:: Task item ::
Pull every line of the entries that has the word "roadmap".

:: Supplied information ::
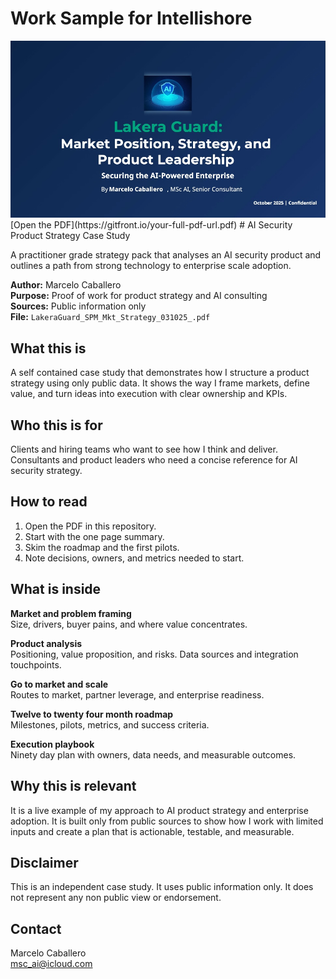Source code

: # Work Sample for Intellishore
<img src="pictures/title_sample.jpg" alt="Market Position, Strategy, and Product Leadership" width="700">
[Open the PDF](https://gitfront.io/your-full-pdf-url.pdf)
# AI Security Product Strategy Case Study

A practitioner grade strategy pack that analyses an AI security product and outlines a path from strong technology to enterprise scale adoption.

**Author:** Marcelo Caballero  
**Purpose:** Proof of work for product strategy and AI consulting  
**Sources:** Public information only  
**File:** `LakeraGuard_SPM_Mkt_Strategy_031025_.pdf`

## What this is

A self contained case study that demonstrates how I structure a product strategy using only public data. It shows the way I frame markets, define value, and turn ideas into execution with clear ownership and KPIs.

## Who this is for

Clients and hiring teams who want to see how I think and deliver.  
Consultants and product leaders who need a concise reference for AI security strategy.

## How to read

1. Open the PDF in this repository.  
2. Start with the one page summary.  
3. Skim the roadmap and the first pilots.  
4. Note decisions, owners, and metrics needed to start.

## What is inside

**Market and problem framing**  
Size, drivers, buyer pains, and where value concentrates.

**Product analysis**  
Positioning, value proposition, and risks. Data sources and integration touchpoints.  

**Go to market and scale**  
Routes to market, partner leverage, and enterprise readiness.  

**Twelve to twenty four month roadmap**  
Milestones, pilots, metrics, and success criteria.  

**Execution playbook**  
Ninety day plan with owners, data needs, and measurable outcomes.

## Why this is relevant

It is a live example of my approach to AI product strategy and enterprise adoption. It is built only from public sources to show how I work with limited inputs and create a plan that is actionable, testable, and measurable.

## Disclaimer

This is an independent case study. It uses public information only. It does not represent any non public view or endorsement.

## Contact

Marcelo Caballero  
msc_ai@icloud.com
--
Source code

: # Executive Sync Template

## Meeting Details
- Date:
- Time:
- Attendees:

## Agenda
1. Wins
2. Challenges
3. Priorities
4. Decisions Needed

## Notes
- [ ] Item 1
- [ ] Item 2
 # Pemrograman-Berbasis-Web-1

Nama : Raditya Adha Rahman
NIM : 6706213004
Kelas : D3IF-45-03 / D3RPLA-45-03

:: Answer area ::
3. Skim the roadmap and the first pilots.  
**Twelve to twenty four month roadmap**  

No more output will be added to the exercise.